Based on our air temperature data, we can calculate the thawing degree-days (TDD) and the number of frost-free days. The thawing degree-days is a sum of all daily temperatures above 0°C. It therefore represents heat accumulation, an important factor influencing plant growth and plant life events (such as flowering). On Bylot Island, the sum of all daily temperatures above freezing, over the entire year, averages 465 TDD with 94% of that heat accumulated during the summer months, mostly during July (195 TDD) and August (158 TDD). Thawing degree-days show the same pattern as average summer temperatures (see seasonal graph above) with 1996 being the year with the lowest TDD and 2009 the highest TDD ever recorded so far on the island. Similar to summer air temperature, heat accumulation on Bylot Island also shows a weak increasing trend of 16 thawing degree-days every decade since 1994.

Each year, animals and plants living on Bylot Island experience an average of 102 days of frost-free days between the months of May and September. Obviously, the majority of these days occur in the summer months (June-July-August). On Bylot Island, the number of frost-free days was very low in 1997 because the month of September was exceptionally cold (average air temperature of -5.4°C) while 1998 had the highest number of days above 0° due to the month of September being particularly warm (average air temperature of 2.8°C) compare to normal (long-term average for September: -1.1°C). Analyses have not identified any trends in the number of frost-free days since 1994.

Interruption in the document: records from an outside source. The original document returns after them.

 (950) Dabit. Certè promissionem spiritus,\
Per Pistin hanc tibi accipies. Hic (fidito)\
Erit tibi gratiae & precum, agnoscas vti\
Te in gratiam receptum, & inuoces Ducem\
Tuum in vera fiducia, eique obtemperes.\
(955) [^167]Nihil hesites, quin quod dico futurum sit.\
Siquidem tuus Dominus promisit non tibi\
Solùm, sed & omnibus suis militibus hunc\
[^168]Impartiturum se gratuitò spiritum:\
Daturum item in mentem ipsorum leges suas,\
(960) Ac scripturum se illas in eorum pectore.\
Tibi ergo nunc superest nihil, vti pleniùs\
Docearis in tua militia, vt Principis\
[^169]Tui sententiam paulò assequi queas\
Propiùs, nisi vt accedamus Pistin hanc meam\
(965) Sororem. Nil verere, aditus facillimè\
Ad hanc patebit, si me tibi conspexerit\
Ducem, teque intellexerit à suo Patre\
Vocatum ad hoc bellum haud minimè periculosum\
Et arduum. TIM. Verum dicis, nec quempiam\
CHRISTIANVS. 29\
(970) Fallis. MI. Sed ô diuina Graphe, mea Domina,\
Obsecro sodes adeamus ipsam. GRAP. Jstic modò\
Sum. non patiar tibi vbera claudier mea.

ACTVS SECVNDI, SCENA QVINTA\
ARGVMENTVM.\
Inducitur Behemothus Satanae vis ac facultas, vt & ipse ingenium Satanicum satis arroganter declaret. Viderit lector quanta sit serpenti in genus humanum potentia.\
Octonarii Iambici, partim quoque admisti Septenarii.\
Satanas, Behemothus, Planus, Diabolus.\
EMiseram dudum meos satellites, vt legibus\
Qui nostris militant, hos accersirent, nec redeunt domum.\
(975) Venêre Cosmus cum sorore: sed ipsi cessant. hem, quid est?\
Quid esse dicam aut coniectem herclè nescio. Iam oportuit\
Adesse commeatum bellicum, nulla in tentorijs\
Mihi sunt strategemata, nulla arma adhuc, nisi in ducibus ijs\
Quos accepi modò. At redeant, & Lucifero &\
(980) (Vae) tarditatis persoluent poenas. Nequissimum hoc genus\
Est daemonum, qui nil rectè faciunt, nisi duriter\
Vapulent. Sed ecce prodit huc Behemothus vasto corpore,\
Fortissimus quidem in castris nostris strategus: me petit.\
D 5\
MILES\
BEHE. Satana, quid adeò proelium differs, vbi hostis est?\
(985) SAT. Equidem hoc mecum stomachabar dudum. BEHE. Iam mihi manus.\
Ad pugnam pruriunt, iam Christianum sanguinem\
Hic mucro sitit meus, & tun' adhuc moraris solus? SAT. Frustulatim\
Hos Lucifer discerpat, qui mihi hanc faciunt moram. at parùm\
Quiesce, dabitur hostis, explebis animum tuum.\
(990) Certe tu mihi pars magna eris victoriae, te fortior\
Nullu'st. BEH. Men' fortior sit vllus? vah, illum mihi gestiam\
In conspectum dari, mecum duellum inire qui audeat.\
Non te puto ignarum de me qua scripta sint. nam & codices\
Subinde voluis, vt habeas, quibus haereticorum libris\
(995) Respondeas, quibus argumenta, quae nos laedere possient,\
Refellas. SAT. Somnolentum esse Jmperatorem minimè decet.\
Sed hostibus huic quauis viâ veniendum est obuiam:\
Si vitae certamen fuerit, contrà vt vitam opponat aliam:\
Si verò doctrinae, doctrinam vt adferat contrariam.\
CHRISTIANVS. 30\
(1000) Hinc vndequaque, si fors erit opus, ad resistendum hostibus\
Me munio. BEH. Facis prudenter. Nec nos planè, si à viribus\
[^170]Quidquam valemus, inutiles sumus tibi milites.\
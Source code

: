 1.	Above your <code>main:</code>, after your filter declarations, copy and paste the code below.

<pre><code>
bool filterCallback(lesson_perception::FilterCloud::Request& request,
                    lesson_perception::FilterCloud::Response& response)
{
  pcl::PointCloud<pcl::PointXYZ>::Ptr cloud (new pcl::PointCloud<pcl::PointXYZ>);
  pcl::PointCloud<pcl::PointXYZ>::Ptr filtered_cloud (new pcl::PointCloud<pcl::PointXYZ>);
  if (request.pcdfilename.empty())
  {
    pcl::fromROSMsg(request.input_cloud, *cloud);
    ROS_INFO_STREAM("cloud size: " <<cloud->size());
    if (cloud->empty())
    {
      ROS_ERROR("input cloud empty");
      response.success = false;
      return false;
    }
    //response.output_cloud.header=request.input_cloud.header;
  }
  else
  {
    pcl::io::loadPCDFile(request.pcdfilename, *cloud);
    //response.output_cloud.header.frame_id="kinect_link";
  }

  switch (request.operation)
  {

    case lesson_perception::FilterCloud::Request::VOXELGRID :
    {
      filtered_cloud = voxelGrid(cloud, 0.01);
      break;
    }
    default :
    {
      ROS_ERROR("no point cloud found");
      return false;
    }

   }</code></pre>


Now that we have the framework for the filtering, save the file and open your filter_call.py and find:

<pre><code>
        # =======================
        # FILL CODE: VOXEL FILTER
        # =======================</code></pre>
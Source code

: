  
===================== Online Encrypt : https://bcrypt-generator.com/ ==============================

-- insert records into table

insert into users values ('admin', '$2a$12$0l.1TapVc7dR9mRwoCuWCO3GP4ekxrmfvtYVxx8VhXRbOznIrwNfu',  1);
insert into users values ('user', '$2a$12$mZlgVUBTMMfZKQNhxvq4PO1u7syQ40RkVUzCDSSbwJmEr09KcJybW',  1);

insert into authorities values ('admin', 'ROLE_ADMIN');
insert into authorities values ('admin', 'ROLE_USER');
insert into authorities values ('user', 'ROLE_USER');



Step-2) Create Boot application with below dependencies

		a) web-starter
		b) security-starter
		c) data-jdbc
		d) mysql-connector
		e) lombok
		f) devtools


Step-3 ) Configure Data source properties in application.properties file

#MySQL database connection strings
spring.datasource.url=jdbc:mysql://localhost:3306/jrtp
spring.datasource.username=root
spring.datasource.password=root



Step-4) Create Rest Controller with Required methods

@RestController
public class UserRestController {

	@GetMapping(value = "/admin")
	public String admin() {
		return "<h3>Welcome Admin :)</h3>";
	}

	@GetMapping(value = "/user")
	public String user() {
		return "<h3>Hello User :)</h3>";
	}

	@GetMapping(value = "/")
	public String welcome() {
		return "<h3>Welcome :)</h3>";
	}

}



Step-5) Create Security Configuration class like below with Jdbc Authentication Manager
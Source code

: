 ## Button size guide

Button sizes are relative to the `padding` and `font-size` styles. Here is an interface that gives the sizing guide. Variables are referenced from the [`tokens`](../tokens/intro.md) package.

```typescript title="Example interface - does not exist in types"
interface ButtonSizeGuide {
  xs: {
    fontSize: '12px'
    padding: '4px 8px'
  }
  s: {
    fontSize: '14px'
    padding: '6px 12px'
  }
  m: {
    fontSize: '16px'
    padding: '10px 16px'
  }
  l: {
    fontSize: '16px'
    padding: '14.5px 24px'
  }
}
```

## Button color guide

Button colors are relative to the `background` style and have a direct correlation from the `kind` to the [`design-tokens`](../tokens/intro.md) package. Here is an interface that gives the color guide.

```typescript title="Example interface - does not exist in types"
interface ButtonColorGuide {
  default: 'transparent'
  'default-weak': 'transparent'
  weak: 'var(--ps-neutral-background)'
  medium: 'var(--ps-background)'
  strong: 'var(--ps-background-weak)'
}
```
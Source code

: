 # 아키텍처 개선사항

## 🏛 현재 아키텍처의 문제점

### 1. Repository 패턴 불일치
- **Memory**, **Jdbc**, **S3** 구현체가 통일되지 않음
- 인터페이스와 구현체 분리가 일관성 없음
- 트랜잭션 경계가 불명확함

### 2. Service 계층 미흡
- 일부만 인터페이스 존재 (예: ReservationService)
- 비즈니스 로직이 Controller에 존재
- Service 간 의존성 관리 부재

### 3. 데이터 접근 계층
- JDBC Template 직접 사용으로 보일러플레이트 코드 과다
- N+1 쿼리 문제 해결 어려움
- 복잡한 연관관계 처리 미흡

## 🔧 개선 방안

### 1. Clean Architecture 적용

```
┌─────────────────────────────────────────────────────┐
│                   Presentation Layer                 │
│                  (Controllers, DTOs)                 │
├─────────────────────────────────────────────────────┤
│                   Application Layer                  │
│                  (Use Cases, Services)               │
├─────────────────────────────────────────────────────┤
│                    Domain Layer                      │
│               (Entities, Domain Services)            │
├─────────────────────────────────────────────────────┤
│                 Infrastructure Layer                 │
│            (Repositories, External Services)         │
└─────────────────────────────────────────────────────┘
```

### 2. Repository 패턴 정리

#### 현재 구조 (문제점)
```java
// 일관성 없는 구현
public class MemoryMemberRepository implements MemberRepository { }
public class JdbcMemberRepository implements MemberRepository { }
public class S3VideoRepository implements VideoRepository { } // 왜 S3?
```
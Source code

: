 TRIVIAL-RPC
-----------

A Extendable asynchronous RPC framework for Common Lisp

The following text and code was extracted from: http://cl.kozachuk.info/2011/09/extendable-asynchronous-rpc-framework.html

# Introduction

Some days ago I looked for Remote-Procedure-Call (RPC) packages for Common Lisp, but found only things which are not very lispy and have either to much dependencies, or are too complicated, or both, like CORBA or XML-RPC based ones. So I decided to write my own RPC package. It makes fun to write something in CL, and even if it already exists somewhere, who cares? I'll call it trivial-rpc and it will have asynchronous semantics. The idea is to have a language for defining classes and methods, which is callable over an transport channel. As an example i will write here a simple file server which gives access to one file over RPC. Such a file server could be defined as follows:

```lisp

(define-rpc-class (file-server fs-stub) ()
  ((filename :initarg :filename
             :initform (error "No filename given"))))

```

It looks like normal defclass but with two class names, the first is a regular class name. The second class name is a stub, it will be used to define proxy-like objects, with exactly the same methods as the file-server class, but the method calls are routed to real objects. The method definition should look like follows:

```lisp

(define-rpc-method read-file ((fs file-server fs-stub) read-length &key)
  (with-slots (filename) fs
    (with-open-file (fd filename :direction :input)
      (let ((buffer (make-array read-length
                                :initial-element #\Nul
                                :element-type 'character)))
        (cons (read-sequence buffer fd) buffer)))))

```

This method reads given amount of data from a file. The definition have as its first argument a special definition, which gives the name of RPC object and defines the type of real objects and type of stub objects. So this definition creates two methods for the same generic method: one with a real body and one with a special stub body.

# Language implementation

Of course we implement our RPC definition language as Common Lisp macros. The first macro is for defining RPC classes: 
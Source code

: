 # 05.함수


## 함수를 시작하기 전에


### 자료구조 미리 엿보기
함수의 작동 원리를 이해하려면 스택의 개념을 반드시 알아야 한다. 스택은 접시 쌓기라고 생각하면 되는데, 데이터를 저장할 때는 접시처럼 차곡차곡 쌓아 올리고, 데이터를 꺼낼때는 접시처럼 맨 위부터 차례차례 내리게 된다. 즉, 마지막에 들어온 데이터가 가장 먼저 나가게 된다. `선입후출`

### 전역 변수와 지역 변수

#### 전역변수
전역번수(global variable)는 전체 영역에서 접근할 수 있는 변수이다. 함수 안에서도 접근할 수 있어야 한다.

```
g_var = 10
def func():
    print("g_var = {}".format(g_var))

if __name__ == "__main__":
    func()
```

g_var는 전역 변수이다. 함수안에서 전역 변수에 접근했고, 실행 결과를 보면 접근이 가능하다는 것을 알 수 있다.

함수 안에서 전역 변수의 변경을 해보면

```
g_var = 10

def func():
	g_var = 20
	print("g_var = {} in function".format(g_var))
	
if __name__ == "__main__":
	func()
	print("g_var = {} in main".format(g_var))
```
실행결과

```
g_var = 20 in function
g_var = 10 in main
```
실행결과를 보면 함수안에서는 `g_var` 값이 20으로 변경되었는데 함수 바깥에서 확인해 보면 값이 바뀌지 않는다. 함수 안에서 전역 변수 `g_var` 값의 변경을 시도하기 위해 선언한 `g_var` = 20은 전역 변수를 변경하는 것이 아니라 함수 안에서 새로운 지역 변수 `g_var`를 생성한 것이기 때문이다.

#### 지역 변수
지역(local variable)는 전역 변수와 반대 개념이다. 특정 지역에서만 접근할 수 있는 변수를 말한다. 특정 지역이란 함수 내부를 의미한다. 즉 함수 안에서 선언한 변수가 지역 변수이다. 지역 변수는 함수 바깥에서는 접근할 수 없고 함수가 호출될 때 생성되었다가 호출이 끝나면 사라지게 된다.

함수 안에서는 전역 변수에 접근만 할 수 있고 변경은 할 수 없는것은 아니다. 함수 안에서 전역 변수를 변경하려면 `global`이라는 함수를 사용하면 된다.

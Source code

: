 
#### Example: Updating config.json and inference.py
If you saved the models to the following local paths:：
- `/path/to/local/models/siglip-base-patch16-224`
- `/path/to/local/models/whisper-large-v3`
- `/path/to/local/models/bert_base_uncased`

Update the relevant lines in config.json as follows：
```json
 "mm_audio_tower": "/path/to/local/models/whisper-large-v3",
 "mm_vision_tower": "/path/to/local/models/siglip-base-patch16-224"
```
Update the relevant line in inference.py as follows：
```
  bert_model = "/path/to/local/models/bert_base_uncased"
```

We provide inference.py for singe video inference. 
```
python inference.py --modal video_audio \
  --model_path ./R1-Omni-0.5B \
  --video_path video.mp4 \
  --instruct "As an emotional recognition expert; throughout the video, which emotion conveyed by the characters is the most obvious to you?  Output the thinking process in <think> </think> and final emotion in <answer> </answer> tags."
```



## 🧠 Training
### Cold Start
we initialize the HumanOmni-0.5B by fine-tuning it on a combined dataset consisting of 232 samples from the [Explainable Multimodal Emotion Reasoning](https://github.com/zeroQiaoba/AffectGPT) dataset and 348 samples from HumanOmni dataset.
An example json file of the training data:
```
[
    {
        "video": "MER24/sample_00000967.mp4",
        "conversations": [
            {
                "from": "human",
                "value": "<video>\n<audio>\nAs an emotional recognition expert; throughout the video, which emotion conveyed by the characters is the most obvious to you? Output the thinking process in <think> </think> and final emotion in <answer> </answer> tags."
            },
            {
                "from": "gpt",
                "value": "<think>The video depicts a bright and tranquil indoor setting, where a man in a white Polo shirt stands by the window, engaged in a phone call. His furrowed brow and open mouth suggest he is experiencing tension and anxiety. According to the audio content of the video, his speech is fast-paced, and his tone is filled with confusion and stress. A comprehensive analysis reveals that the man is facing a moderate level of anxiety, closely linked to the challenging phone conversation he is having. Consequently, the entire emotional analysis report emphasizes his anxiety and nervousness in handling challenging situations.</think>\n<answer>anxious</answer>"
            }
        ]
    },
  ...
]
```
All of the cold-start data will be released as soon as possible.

On Bylot Island, summer precipitation is recorded manually. Indeed, data from 1 June to 17 August have been consistently recorded since 1995. The average amount of rainfall received during that period is 77.5 mm. July is usually the wettest month of the summer with an average of 36.9 mm of rain. So far, 2015 has been the driest summer on records (8.5 mm) while 2012 was the wettest summer with a total of 153 mm of rain. Overall, a decreasing trend of 21 mm per decade has been observed in the total amount of rain received during the summer on the island.

For the rest of the year, our weather station provides a measure of snow thickness on the ground. For most of the year, snow cover remains thin, with an average of 16.2 cm. However, in May the snow cover increases dramatically to an average of 29.2 cm. This increase is directly related to changes in air temperature that becomes warmer in the spring (see Annual snow depth in Arctic climate).

Wind speed

Summer is the windiest season on Bylot Island, with an average wind speed of 10.1 km/h. Contrarily, the cold air mass of the winter is more stable, and the wind speed average is 3.6 km/h. Through spring and fall, wind speeds are intermediate between the summer and winter with averages of 5.2 km/h and 7.4 km/h, respectively.